Tanpa mengindahkan kekhawatiran dunia, bangsa Yahudi melompati batas-batas wilayahnya, menduduki kawasan lain yang dapat memeliharanya dari bencana dan kemarahan orang-orang Arab (baca: kaum muslimin), melakukan teror dan pembunuhan, perburuan dan penyiksaan yang belum pernah ditemui dalam sejarah kekejian manusia. Berapa banyak anak-anak kaum muslimin menjadi yatim piatu, wanita yang menjadi janda, orang tua kehilangan anak-anaknya, wanita yang direnggut kehormatannya, rumah-rumah milik kaum muslimin yang dihancurkan, tanah penduduk yang dirampas, tanpa ada balas budi atas kebaikan kaum muslimin di masa lampau terhadap mereka (di masa Kekhilafahan Turki Utsmani bangsa Yahudi kebanyakan menjadi Ahludz Dzimmah*)). Malahan dengan biadab mereka merusak dan membakar Masjidil Aqsha (tahun 1969), merobek-robek Kitab Suci Al Qur’an, dan membunuh jama’ah yang sedang melakukan shalat. Kalaulah kita ingin mencatat kebiadaban mereka, maka akan masih banyak lagi daftar panjang kebiadaban bangsa Yahudi terhadap kaum muslimin.
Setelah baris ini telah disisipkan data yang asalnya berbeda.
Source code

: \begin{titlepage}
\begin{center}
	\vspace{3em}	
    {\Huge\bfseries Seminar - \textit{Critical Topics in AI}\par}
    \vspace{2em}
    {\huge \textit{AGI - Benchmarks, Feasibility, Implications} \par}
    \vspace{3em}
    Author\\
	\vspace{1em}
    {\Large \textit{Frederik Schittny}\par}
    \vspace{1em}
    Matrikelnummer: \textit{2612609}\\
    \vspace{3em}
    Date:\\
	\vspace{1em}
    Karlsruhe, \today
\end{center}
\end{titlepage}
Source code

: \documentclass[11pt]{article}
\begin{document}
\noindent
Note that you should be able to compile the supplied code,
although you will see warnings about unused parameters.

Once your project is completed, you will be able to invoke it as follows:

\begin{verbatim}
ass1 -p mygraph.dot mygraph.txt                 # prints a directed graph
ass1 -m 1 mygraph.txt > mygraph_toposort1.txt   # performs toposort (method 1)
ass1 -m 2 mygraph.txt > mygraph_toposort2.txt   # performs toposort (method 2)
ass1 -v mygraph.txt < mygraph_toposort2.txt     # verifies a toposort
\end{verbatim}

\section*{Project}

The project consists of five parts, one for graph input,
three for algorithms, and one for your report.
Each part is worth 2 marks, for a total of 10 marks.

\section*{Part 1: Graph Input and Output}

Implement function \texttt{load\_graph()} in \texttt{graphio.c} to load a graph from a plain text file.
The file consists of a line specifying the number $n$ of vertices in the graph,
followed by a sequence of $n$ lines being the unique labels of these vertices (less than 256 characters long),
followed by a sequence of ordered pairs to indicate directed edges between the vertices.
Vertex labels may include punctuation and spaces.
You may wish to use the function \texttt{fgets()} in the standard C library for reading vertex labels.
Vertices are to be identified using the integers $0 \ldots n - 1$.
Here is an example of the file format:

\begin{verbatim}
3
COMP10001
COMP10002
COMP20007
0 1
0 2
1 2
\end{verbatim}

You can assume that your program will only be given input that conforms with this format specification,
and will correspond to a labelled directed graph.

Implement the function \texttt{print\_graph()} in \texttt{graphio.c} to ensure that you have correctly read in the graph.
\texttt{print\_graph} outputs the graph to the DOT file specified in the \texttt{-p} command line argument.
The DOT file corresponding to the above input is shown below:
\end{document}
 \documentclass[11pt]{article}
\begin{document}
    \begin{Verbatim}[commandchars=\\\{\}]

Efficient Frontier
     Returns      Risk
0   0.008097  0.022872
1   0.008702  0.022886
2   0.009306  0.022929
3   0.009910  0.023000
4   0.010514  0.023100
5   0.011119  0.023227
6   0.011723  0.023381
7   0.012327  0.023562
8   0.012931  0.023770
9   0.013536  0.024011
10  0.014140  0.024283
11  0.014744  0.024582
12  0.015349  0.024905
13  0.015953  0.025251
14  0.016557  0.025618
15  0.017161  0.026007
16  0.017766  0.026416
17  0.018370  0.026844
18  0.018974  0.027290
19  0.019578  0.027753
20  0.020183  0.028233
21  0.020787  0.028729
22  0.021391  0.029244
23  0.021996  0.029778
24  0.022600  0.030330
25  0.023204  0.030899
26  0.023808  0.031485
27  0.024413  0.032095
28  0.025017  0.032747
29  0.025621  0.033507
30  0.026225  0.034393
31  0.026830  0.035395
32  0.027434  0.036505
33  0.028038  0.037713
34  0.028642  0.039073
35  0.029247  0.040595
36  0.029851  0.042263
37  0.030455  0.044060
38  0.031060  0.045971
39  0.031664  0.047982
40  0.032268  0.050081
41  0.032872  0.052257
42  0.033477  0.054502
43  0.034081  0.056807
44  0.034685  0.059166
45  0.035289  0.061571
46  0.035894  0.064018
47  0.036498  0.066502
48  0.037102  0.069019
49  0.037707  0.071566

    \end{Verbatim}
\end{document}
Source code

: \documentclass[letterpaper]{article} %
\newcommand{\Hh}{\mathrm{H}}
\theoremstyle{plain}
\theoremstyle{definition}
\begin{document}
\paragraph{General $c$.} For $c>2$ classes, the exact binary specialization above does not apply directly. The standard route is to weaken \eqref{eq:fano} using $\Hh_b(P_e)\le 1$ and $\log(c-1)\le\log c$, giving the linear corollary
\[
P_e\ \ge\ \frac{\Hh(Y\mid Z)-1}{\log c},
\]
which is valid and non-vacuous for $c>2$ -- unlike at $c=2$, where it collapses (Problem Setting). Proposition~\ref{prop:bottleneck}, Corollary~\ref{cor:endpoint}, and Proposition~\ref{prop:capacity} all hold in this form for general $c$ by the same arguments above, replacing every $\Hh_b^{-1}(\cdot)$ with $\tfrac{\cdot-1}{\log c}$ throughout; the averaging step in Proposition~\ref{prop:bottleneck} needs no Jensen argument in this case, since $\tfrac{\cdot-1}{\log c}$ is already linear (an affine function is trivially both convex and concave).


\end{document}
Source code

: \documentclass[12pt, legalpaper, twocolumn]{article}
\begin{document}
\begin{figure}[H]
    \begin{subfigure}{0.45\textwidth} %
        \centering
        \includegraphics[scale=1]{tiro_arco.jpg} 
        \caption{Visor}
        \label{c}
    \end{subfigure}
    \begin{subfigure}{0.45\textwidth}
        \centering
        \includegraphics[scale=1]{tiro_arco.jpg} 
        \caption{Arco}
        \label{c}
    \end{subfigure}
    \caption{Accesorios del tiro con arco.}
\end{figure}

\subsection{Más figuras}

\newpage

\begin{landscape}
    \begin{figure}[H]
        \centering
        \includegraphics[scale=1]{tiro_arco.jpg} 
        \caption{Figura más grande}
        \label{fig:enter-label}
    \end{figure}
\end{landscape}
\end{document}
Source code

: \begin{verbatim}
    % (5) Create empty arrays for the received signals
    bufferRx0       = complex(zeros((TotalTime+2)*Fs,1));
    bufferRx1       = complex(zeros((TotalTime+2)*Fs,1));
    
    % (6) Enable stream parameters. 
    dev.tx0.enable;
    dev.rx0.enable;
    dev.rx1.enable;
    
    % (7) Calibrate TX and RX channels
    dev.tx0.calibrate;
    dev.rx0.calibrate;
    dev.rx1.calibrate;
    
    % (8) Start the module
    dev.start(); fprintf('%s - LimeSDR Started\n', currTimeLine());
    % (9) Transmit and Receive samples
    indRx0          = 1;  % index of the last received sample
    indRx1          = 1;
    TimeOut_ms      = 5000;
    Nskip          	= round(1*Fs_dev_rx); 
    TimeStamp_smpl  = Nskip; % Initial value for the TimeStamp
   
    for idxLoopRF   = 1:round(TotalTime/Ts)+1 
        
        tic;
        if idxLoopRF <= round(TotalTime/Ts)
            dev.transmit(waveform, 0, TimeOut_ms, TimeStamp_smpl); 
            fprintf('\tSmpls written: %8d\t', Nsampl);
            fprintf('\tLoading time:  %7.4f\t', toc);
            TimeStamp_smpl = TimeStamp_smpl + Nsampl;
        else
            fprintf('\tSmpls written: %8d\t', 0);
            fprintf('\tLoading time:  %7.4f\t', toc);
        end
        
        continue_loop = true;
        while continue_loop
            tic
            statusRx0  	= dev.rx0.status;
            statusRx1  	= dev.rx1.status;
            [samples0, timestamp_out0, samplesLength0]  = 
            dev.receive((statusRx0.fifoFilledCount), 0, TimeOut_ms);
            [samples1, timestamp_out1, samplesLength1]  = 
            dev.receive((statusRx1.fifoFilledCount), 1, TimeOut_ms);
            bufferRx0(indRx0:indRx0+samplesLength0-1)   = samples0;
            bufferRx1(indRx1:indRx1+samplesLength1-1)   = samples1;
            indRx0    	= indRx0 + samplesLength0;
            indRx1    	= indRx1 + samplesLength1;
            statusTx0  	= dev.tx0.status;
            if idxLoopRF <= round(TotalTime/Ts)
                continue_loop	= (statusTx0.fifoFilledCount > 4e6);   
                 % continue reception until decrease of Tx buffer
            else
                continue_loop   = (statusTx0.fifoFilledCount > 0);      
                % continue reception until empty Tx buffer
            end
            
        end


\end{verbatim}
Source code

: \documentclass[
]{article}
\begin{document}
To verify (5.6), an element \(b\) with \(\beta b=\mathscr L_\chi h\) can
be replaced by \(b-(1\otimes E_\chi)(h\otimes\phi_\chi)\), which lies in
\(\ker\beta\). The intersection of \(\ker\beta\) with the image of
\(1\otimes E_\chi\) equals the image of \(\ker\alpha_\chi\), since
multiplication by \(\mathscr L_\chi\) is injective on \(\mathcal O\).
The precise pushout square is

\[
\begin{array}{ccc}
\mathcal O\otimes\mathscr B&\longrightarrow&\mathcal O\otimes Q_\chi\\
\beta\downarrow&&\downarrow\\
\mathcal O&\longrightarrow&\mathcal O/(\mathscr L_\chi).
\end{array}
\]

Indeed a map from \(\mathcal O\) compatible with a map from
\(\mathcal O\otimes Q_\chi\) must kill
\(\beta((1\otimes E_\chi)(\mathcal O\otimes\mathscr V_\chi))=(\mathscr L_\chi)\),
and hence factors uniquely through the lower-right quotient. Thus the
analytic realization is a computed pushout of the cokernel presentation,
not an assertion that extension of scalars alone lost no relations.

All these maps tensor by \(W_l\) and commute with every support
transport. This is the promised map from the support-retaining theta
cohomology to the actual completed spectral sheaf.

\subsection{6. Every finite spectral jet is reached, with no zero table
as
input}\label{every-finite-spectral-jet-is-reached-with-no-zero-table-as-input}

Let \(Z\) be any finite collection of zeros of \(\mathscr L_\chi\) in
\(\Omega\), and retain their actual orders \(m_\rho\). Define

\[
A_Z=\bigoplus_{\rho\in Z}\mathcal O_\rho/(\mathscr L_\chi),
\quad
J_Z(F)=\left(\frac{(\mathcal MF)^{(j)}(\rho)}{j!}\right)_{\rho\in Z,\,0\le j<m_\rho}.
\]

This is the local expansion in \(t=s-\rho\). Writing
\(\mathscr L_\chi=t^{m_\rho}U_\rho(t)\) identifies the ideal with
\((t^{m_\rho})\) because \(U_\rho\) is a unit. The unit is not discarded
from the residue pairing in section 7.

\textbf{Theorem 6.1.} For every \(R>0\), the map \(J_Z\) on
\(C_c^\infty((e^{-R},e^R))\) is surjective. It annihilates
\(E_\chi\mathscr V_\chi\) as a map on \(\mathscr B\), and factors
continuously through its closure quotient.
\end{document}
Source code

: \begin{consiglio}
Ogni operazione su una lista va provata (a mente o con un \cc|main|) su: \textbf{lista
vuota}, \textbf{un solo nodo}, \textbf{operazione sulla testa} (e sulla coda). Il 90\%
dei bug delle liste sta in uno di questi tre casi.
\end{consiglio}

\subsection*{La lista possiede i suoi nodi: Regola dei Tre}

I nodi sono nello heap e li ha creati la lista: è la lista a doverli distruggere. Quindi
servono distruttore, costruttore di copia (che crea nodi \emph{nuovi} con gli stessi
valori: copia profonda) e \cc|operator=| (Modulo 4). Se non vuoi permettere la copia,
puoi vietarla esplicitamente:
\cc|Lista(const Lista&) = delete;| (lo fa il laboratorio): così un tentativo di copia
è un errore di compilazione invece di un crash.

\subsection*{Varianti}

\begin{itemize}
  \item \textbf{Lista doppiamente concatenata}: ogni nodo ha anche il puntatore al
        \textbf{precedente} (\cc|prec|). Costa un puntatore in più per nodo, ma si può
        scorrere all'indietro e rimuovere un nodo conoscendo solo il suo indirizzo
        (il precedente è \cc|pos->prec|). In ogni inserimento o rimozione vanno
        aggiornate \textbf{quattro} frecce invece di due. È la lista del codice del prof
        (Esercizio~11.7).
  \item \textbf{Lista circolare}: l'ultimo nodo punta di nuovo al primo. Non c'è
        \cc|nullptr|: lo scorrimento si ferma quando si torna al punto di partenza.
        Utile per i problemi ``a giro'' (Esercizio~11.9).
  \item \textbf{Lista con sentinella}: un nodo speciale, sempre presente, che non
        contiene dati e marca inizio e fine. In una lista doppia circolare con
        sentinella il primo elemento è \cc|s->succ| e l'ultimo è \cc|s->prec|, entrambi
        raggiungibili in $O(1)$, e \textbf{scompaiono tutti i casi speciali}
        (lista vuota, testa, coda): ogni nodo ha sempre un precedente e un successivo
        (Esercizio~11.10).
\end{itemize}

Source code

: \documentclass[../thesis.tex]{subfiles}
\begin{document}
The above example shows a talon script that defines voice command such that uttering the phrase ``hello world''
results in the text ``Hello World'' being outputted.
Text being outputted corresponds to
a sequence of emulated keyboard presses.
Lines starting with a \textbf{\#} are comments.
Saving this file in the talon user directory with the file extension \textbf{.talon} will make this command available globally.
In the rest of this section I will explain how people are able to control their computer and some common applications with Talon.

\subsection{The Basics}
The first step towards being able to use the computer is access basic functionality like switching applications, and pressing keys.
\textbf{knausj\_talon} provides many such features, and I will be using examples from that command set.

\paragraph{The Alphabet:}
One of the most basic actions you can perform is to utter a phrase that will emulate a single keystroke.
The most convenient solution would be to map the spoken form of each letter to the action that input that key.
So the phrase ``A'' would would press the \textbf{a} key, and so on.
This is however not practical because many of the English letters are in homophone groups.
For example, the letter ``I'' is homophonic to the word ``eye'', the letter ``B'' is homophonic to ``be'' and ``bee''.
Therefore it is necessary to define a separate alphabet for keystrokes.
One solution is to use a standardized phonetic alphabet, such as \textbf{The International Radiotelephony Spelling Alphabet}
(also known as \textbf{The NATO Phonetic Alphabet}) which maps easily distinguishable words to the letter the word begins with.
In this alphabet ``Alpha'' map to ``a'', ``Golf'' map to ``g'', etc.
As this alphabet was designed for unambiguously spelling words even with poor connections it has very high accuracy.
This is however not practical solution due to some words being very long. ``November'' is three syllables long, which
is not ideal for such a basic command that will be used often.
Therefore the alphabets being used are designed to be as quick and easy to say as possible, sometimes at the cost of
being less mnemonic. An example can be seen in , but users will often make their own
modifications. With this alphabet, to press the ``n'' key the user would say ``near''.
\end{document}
Benar, bahwasanya perbuatan biadab dan kekejian yang mereka lakukan, sesungguhnya hanyalah akan mempercepat datangnya siksaan dan hukuman Allah SWT sebagaimana yang telah dijanjikan dalam Al Qur’an:

Dan apabila tiba saatnya hukuman bagi (kejahatan) yang kedua. (Kami datangkan orang-orang lain) untuk menyuramkan muka-mukamu (Bani Israil), dan untuk memasuki masjid sebagaimana musuh-musuhmu memasukinya pada kali yang pertama, dan untuk membinasakan habis-habisan apa saja yang mereka kuasai.” (QS. Al Israa’ 7).

Dalam ayat ini Allah SWT telah memastikan akan lenyapnya bangsa Yahudi dari permukaan bumi ini. Seperti ayat ke-5, Al Qur’an kembali menggunakan lafadz ‘fa’ bukan ‘tsumma’. ‘Fa’ menunjukkan ‘athaf’ yang berarti segera akan terjadi (bersusulan) begitu keadaan sebelumnya telah terpenuhi (terjadi).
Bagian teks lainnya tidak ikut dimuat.